▶ **Work task**
Word for word, reproduce the records, keeping none of the pictures.

▶ **Dataset entries**

[Start of Attachment]

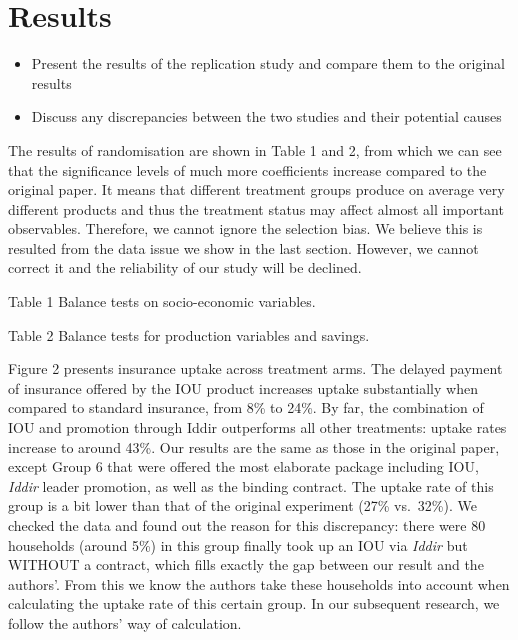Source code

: \documentclass[AER]{AEA}
\begin{document}
\section{Results}

\begin{itemize}

\item Present the results of the replication study and compare them to the original results

\item Discuss any discrepancies between the two studies and their potential causes

\end{itemize}

The results of randomisation are shown in Table 1 and 2, from which we
can see that the significance levels of much more coefficients increase
compared to the original paper. It means that different treatment groups
produce on average very different products and thus the treatment status
may affect almost all important observables. Therefore, we cannot ignore
the selection bias. We believe this is resulted from the data issue we
show in the last section. However, we cannot correct it and the
reliability of our study will be declined.

Table 1 Balance tests on socio-economic variables.

Table 2 Balance tests for production variables and savings.

Figure 2 presents insurance uptake across treatment arms. The delayed
payment of insurance offered by the IOU product increases uptake
substantially when compared to standard insurance, from 8\% to 24\%. By
far, the combination of IOU and promotion through Iddir outperforms all
other treatments: uptake rates increase to around 43\%. Our results are
the same as those in the original paper, except Group 6 that were
offered the most elaborate package including IOU, \textit{Iddir} leader
promotion, as well as the binding contract. The uptake rate of this
group is a bit lower than that of the original experiment (27\%
vs.~32\%). We checked the data and found out the reason for this
discrepancy: there were 80 households (around 5\%) in this group finally
took up an IOU via \textit{Iddir} but WITHOUT a contract, which fills
exactly the gap between our result and the authors'. From this we know
the authors take these households into account when calculating the
uptake rate of this certain group. In our subsequent research, we follow
the authors' way of calculation.
\end{document}
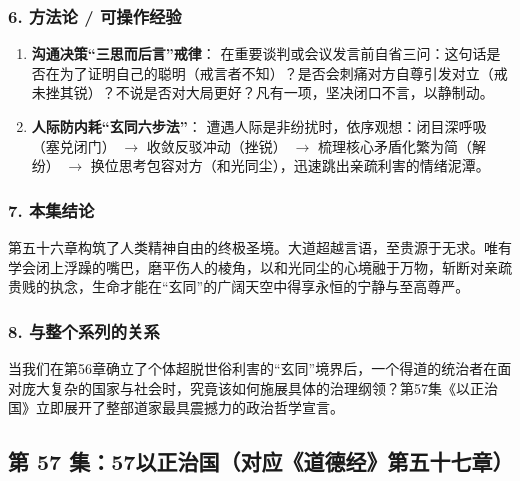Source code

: \subsubsection{6. 方法论 / 可操作经验}
\begin{enumerate}
    \item \textbf{沟通决策“三思而后言”戒律}：
    在重要谈判或会议发言前自省三问：这句话是否在为了证明自己的聪明（戒言者不知）？是否会刺痛对方自尊引发对立（戒未挫其锐）？不说是否对大局更好？凡有一项，坚决闭口不言，以静制动。
    \item \textbf{人际防内耗“玄同六步法”}：
    遭遇人际是非纷扰时，依序观想：闭目深呼吸（塞兑闭门） $\rightarrow$ 收敛反驳冲动（挫锐） $\rightarrow$ 梳理核心矛盾化繁为简（解纷） $\rightarrow$ 换位思考包容对方（和光同尘），迅速跳出亲疏利害的情绪泥潭。
\end{enumerate}

\subsubsection{7. 本集结论}
第五十六章构筑了人类精神自由的终极圣境。大道超越言语，至贵源于无求。唯有学会闭上浮躁的嘴巴，磨平伤人的棱角，以和光同尘的心境融于万物，斩断对亲疏贵贱的执念，生命才能在“玄同”的广阔天空中得享永恒的宁静与至高尊严。

\subsubsection{8. 与整个系列的关系}
当我们在第56章确立了个体超脱世俗利害的“玄同”境界后，一个得道的统治者在面对庞大复杂的国家与社会时，究竟该如何施展具体的治理纲领？第57集《以正治国》立即展开了整部道家最具震撼力的政治哲学宣言。

\clearpage

\subsection{第 57 集：57以正治国（对应《道德经》第五十七章）}
\label{sec:ep57}

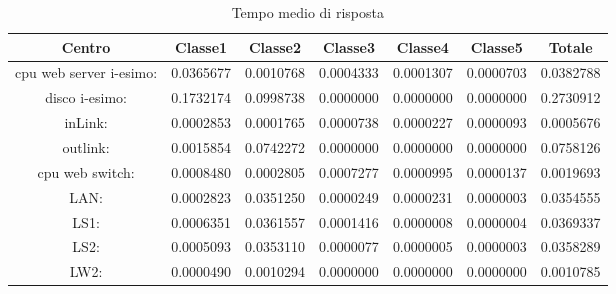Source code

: \begin{table}[H]
\begin{center}\begin{scriptsize}
\begin{tabular}{||c|c|c|c|c|c|c||}
\hline
Centro &Classe1 &Classe2 &Classe3 &Classe4 &Classe5 &Totale\\
\hline
\hline
 cpu web server i-esimo: 	&0.0365677	&0.0010768	&0.0004333	&0.0001307	&0.0000703	&0.0382788\\
\hline
 disco i-esimo: 	&0.1732174	&0.0998738	&0.0000000	&0.0000000	&0.0000000	&0.2730912\\
\hline
 inLink: 	&0.0002853	&0.0001765	&0.0000738	&0.0000227	&0.0000093	&0.0005676\\
\hline
 outlink: 	&0.0015854	&0.0742272	&0.0000000	&0.0000000	&0.0000000	&0.0758126\\
\hline
 cpu web switch: 	&0.0008480	&0.0002805	&0.0007277	&0.0000995	&0.0000137	&0.0019693\\
\hline
 LAN: 	&0.0002823	&0.0351250	&0.0000249	&0.0000231	&0.0000003	&0.0354555\\
\hline
 LS1: 	&0.0006351	&0.0361557	&0.0001416	&0.0000008	&0.0000004	&0.0369337\\
\hline
 LS2: 	&0.0005093	&0.0353110	&0.0000077	&0.0000005	&0.0000003	&0.0358289\\
\hline
 LW2: 	&0.0000490	&0.0010294	&0.0000000	&0.0000000	&0.0000000	&0.0010785\\
\hline
\end{tabular}
\end{scriptsize}\end{center}
\caption{Tempo medio di risposta}
\label{tempomediodirisposta}
\end{table}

[End of Attachment]

▶ **Answer below**
Source code

: \documentclass[AER]{AEA}
\begin{document}
\section{Results}

\begin{itemize}

\item Present the results of the replication study and compare them to the original results

\item Discuss any discrepancies between the two studies and their potential causes

\end{itemize}

The results of randomisation are shown in Table 1 and 2, from which we
can see that the significance levels of much more coefficients increase
compared to the original paper. It means that different treatment groups
produce on average very different products and thus the treatment status
may affect almost all important observables. Therefore, we cannot ignore
the selection bias. We believe this is resulted from the data issue we
show in the last section. However, we cannot correct it and the
reliability of our study will be declined.

Table 1 Balance tests on socio-economic variables.

Table 2 Balance tests for production variables and savings.

Figure 2 presents insurance uptake across treatment arms. The delayed
payment of insurance offered by the IOU product increases uptake
substantially when compared to standard insurance, from 8\% to 24\%. By
far, the combination of IOU and promotion through Iddir outperforms all
other treatments: uptake rates increase to around 43\%. Our results are
the same as those in the original paper, except Group 6 that were
offered the most elaborate package including IOU, \textit{Iddir} leader
promotion, as well as the binding contract. The uptake rate of this
group is a bit lower than that of the original experiment (27\%
vs.~32\%). We checked the data and found out the reason for this
discrepancy: there were 80 households (around 5\%) in this group finally
took up an IOU via \textit{Iddir} but WITHOUT a contract, which fills
exactly the gap between our result and the authors'. From this we know
the authors take these households into account when calculating the
uptake rate of this certain group. In our subsequent research, we follow
the authors' way of calculation.
\end{document}
Source code

: \subsubsection{6. 方法论 / 可操作经验}
\begin{enumerate}
    \item \textbf{沟通决策“三思而后言”戒律}：
    在重要谈判或会议发言前自省三问：这句话是否在为了证明自己的聪明（戒言者不知）？是否会刺痛对方自尊引发对立（戒未挫其锐）？不说是否对大局更好？凡有一项，坚决闭口不言，以静制动。
    \item \textbf{人际防内耗“玄同六步法”}：
    遭遇人际是非纷扰时，依序观想：闭目深呼吸（塞兑闭门） $\rightarrow$ 收敛反驳冲动（挫锐） $\rightarrow$ 梳理核心矛盾化繁为简（解纷） $\rightarrow$ 换位思考包容对方（和光同尘），迅速跳出亲疏利害的情绪泥潭。
\end{enumerate}

\subsubsection{7. 本集结论}
第五十六章构筑了人类精神自由的终极圣境。大道超越言语，至贵源于无求。唯有学会闭上浮躁的嘴巴，磨平伤人的棱角，以和光同尘的心境融于万物，斩断对亲疏贵贱的执念，生命才能在“玄同”的广阔天空中得享永恒的宁静与至高尊严。

\subsubsection{8. 与整个系列的关系}
当我们在第56章确立了个体超脱世俗利害的“玄同”境界后，一个得道的统治者在面对庞大复杂的国家与社会时，究竟该如何施展具体的治理纲领？第57集《以正治国》立即展开了整部道家最具震撼力的政治哲学宣言。

\clearpage

\subsection{第 57 集：57以正治国（对应《道德经》第五十七章）}
\label{sec:ep57}

Source code

: \begin{table}[H]
\begin{center}\begin{scriptsize}
\begin{tabular}{||c|c|c|c|c|c|c||}
\hline
Centro &Classe1 &Classe2 &Classe3 &Classe4 &Classe5 &Totale\\
\hline
\hline
 cpu web server i-esimo: 	&0.0365677	&0.0010768	&0.0004333	&0.0001307	&0.0000703	&0.0382788\\
\hline
 disco i-esimo: 	&0.1732174	&0.0998738	&0.0000000	&0.0000000	&0.0000000	&0.2730912\\
\hline
 inLink: 	&0.0002853	&0.0001765	&0.0000738	&0.0000227	&0.0000093	&0.0005676\\
\hline
 outlink: 	&0.0015854	&0.0742272	&0.0000000	&0.0000000	&0.0000000	&0.0758126\\
\hline
 cpu web switch: 	&0.0008480	&0.0002805	&0.0007277	&0.0000995	&0.0000137	&0.0019693\\
\hline
 LAN: 	&0.0002823	&0.0351250	&0.0000249	&0.0000231	&0.0000003	&0.0354555\\
\hline
 LS1: 	&0.0006351	&0.0361557	&0.0001416	&0.0000008	&0.0000004	&0.0369337\\
\hline
 LS2: 	&0.0005093	&0.0353110	&0.0000077	&0.0000005	&0.0000003	&0.0358289\\
\hline
 LW2: 	&0.0000490	&0.0010294	&0.0000000	&0.0000000	&0.0000000	&0.0010785\\
\hline
\end{tabular}
\end{scriptsize}\end{center}
\caption{Tempo medio di risposta}
\label{tempomediodirisposta}
\end{table}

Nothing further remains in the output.